> [Instructions to follow] Each line of the listing must be transcribed exactly, except for the images, which should be excluded.
● ● ●
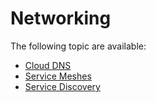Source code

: # Networking

The following topic are available:
* [Cloud DNS](./CloudDNS.md)
* [Service Meshes](./Service-Meshes.md)
* [Service Discovery](./Service-Discovery.md)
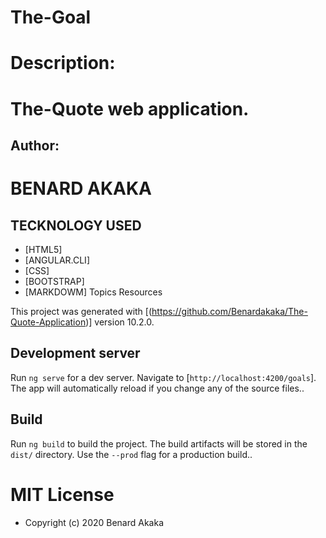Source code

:# The-Goal
# Description: 
# The-Quote web application.

## Author:
# BENARD AKAKA

 ## TECKNOLOGY USED
 * [HTML5]
 * [ANGULAR.CLI]
 * [CSS]
 * [BOOTSTRAP]
 * [MARKDOWM]
Topics
Resources

This project was generated with [(https://github.com/Benardakaka/The-Quote-Application)] version 10.2.0.

## Development server

Run `ng serve` for a dev server. Navigate to [`http://localhost:4200/goals`]. The app will automatically reload if you change any of the source files..



## Build

Run `ng build` to build the project. The build artifacts will be stored in the `dist/` directory. Use the `--prod` flag for a production build..


# MIT License

* Copyright (c) 2020 Benard Akaka
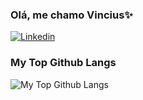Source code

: ### Olá, me chamo Vincius✨

[![Linkedin](https://img.shields.io/badge/LinkedIn-0077B5?style=for-the-badge&logo=linkedin&logoColor=white)](https://www.linkedin.com/in/vinicius-henrique-aaa192203/)




### My Top Github Langs
![My Top Github Langs](https://github-readme-stats.vercel.app/api/top-langs/?username=anuraghazra&hide_progress=true)
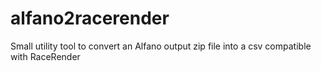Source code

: # alfano2racerender
Small utility tool to convert an Alfano output zip file into a csv compatible with RaceRender 

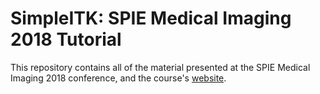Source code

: # SimpleITK: SPIE Medical Imaging 2018 Tutorial

This repository contains all of the material presented at the SPIE Medical
Imaging 2018 conference, and the course's [website](https://SimpleITK.github.io/SPIE2018_COURSE/).
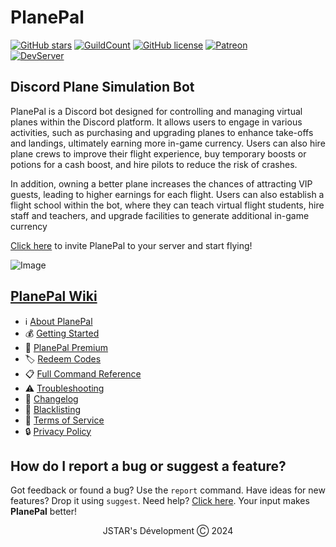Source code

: # PlanePal
[![GitHub stars](https://img.shields.io/github/stars/DevJSTAR/PlanePal.svg?style=social&label=Stars&style=flat)](https://github.com/DevJSTAR/PlanePal/stargazers)
[![GuildCount](https://img.shields.io/badge/dynamic/json.svg?label=servers&url=https%3A%2F%2Fdiscord.bots.gg%2Fapi%2Fv1%2Fbots%2F240254129333731328&query=%24.guildCount&colorB=71A2B1)](https://discord.bots.gg/bots/240254129333731328)
[![GitHub license](https://img.shields.io/github/license/DevJSTAR/PlanePal.svg)](https://github.com/DevJSTAR/PlanePal/blob/master/LICENSE)
[![Patreon](https://img.shields.io/badge/Donate-Patreon-orange.svg)](https://www.patreon.com/jstarsdev) 
<br>
[![DevServer](https://discord.com/api/guilds/1153672454426861598/widget.png?style=shield)](https://discord.gg/GbvXQXHY6Q)

## Discord Plane Simulation Bot
PlanePal is a Discord bot designed for controlling and managing virtual planes within the Discord platform. It allows users to engage in various activities, such as purchasing and upgrading planes to enhance take-offs and landings, ultimately earning more in-game currency. Users can also hire plane crews to improve their flight experience, buy temporary boosts or potions for a cash boost, and hire pilots to reduce the risk of crashes.

In addition, owning a better plane increases the chances of attracting VIP guests, leading to higher earnings for each flight. Users can also establish a flight school within the bot, where they can teach virtual flight students, hire staff and teachers, and upgrade facilities to generate additional in-game currency

[Click here](https://discord.com/api/oauth2/authorize?client_id=1075453827676897362&permissions=689946610753&scope=bot%20applications.commands) to invite PlanePal to your server and start flying!

![Image](https://i.imgur.com/3mS5uAD.png)

## [PlanePal Wiki](https://github.com/DevJSTAR/PlanePal/wiki)
- ℹ [About PlanePal](https://github.com/DevJSTAR/PlanePal/wiki/About-PlanePal)<br>
- 💰 [Getting Started](https://github.com/DevJSTAR/PlanePal/wiki/Getting-Started)<br>
- 🌟 [PlanePal Premium](https://github.com/DevJSTAR/PlanePal/wiki/Premium)<br>
- 🏷 [Redeem Codes](https://github.com/DevJSTAR/PlanePal/wiki/Redeem-Codes)<br>
- 📋 [Full Command Reference](https://github.com/DevJSTAR/PlanePal/wiki/Command-Documentation)<br>
- ⚠ [Troubleshooting](https://github.com/DevJSTAR/PlanePal/wiki/Troubleshooting)<br>
- 📢 [Changelog](https://github.com/DevJSTAR/PlanePal/wiki/Changelog)<br>
- 🚩 [Blacklisting](https://github.com/DevJSTAR/PlanePal/wiki/Blacklisting)<br>
- 📄 [Terms of Service](https://github.com/DevJSTAR/PlanePal/wiki/Terms)<br>
- 🔒 [Privacy Policy](https://github.com/DevJSTAR/PlanePal/wiki/Privacy)<br>

## How do I report a bug or suggest a feature?
Got feedback or found a bug? Use the `report` command. Have ideas for new features? Drop it using `suggest`. Need help? [Click here](https://github.com/DevJSTAR/PlanePal/wiki/Troubleshooting). Your input makes **PlanePal** better!

<p align="center">JSTAR's Dévelopment Ⓒ︎ 2024</p>
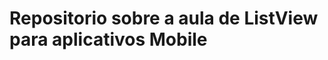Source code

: Repositorio sobre a aula de ListView para aplicativos Mobile
======================================================================
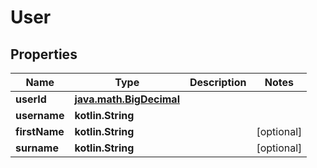 
# User

## Properties
Name | Type | Description | Notes
------------ | ------------- | ------------- | -------------
**userId** | [**java.math.BigDecimal**](java.math.BigDecimal.md) |  | 
**username** | **kotlin.String** |  | 
**firstName** | **kotlin.String** |  |  [optional]
**surname** | **kotlin.String** |  |  [optional]



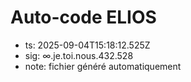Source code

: # Auto-code ELIOS
- ts: 2025-09-04T15:18:12.525Z
- sig: ∞.je.toi.nous.432.528
- note: fichier généré automatiquement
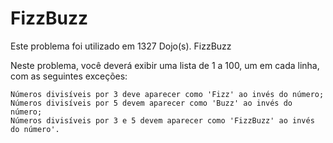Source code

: # FizzBuzz

Este problema foi utilizado em 1327 Dojo(s).
FizzBuzz

Neste problema, você deverá exibir uma lista de 1 a 100, um em cada linha, com as seguintes exceções:

    Números divisíveis por 3 deve aparecer como 'Fizz' ao invés do número;
    Números divisíveis por 5 devem aparecer como 'Buzz' ao invés do número;
    Números divisíveis por 3 e 5 devem aparecer como 'FizzBuzz' ao invés do número'.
● ● ●
> [Output of the task]
Source code

: # Networking

The following topic are available:
* [Cloud DNS](./CloudDNS.md)
* [Service Meshes](./Service-Meshes.md)
* [Service Discovery](./Service-Discovery.md)
Source code

:# The-Goal
# Description: 
# The-Quote web application.

## Author:
# BENARD AKAKA

 ## TECKNOLOGY USED
 * [HTML5]
 * [ANGULAR.CLI]
 * [CSS]
 * [BOOTSTRAP]
 * [MARKDOWM]
Topics
Resources

This project was generated with [(https://github.com/Benardakaka/The-Quote-Application)] version 10.2.0.

## Development server

Run `ng serve` for a dev server. Navigate to [`http://localhost:4200/goals`]. The app will automatically reload if you change any of the source files..



## Build

Run `ng build` to build the project. The build artifacts will be stored in the `dist/` directory. Use the `--prod` flag for a production build..


# MIT License

* Copyright (c) 2020 Benard Akaka
Source code

: ### Olá, me chamo Vincius✨

[![Linkedin](https://img.shields.io/badge/LinkedIn-0077B5?style=for-the-badge&logo=linkedin&logoColor=white)](https://www.linkedin.com/in/vinicius-henrique-aaa192203/)




### My Top Github Langs
![My Top Github Langs](https://github-readme-stats.vercel.app/api/top-langs/?username=anuraghazra&hide_progress=true)
Source code

: # alfano2racerender
Small utility tool to convert an Alfano output zip file into a csv compatible with RaceRender 

Source code

: # SimpleITK: SPIE Medical Imaging 2018 Tutorial

This repository contains all of the material presented at the SPIE Medical
Imaging 2018 conference, and the course's [website](https://SimpleITK.github.io/SPIE2018_COURSE/).
Source code

: # PlanePal
[![GitHub stars](https://img.shields.io/github/stars/DevJSTAR/PlanePal.svg?style=social&label=Stars&style=flat)](https://github.com/DevJSTAR/PlanePal/stargazers)
[![GuildCount](https://img.shields.io/badge/dynamic/json.svg?label=servers&url=https%3A%2F%2Fdiscord.bots.gg%2Fapi%2Fv1%2Fbots%2F240254129333731328&query=%24.guildCount&colorB=71A2B1)](https://discord.bots.gg/bots/240254129333731328)
[![GitHub license](https://img.shields.io/github/license/DevJSTAR/PlanePal.svg)](https://github.com/DevJSTAR/PlanePal/blob/master/LICENSE)
[![Patreon](https://img.shields.io/badge/Donate-Patreon-orange.svg)](https://www.patreon.com/jstarsdev) 
<br>
[![DevServer](https://discord.com/api/guilds/1153672454426861598/widget.png?style=shield)](https://discord.gg/GbvXQXHY6Q)

## Discord Plane Simulation Bot
PlanePal is a Discord bot designed for controlling and managing virtual planes within the Discord platform. It allows users to engage in various activities, such as purchasing and upgrading planes to enhance take-offs and landings, ultimately earning more in-game currency. Users can also hire plane crews to improve their flight experience, buy temporary boosts or potions for a cash boost, and hire pilots to reduce the risk of crashes.

In addition, owning a better plane increases the chances of attracting VIP guests, leading to higher earnings for each flight. Users can also establish a flight school within the bot, where they can teach virtual flight students, hire staff and teachers, and upgrade facilities to generate additional in-game currency

[Click here](https://discord.com/api/oauth2/authorize?client_id=1075453827676897362&permissions=689946610753&scope=bot%20applications.commands) to invite PlanePal to your server and start flying!

![Image](https://i.imgur.com/3mS5uAD.png)

## [PlanePal Wiki](https://github.com/DevJSTAR/PlanePal/wiki)
- ℹ [About PlanePal](https://github.com/DevJSTAR/PlanePal/wiki/About-PlanePal)<br>
- 💰 [Getting Started](https://github.com/DevJSTAR/PlanePal/wiki/Getting-Started)<br>
- 🌟 [PlanePal Premium](https://github.com/DevJSTAR/PlanePal/wiki/Premium)<br>
- 🏷 [Redeem Codes](https://github.com/DevJSTAR/PlanePal/wiki/Redeem-Codes)<br>
- 📋 [Full Command Reference](https://github.com/DevJSTAR/PlanePal/wiki/Command-Documentation)<br>
- ⚠ [Troubleshooting](https://github.com/DevJSTAR/PlanePal/wiki/Troubleshooting)<br>
- 📢 [Changelog](https://github.com/DevJSTAR/PlanePal/wiki/Changelog)<br>
- 🚩 [Blacklisting](https://github.com/DevJSTAR/PlanePal/wiki/Blacklisting)<br>
- 📄 [Terms of Service](https://github.com/DevJSTAR/PlanePal/wiki/Terms)<br>
- 🔒 [Privacy Policy](https://github.com/DevJSTAR/PlanePal/wiki/Privacy)<br>

## How do I report a bug or suggest a feature?
Got feedback or found a bug? Use the `report` command. Have ideas for new features? Drop it using `suggest`. Need help? [Click here](https://github.com/DevJSTAR/PlanePal/wiki/Troubleshooting). Your input makes **PlanePal** better!

<p align="center">JSTAR's Dévelopment Ⓒ︎ 2024</p>
Source code

: Repositorio sobre a aula de ListView para aplicativos Mobile
======================================================================
# User

## Properties
Name | Type | Description | Notes
------------ | ------------- | ------------- | -------------
**userId** | [**java.math.BigDecimal**](java.math.BigDecimal.md) |  | 
**username** | **kotlin.String** |  | 
**firstName** | **kotlin.String** |  |  [optional]
**surname** | **kotlin.String** |  |  [optional]



Source code

: # Auto-code ELIOS
- ts: 2025-09-04T15:18:12.525Z
- sig: ∞.je.toi.nous.432.528
- note: fichier généré automatiquement
Source code

: # FizzBuzz

Este problema foi utilizado em 1327 Dojo(s).
FizzBuzz

Neste problema, você deverá exibir uma lista de 1 a 100, um em cada linha, com as seguintes exceções:

    Números divisíveis por 3 deve aparecer como 'Fizz' ao invés do número;
    Números divisíveis por 5 devem aparecer como 'Buzz' ao invés do número;
    Números divisíveis por 3 e 5 devem aparecer como 'FizzBuzz' ao invés do número'.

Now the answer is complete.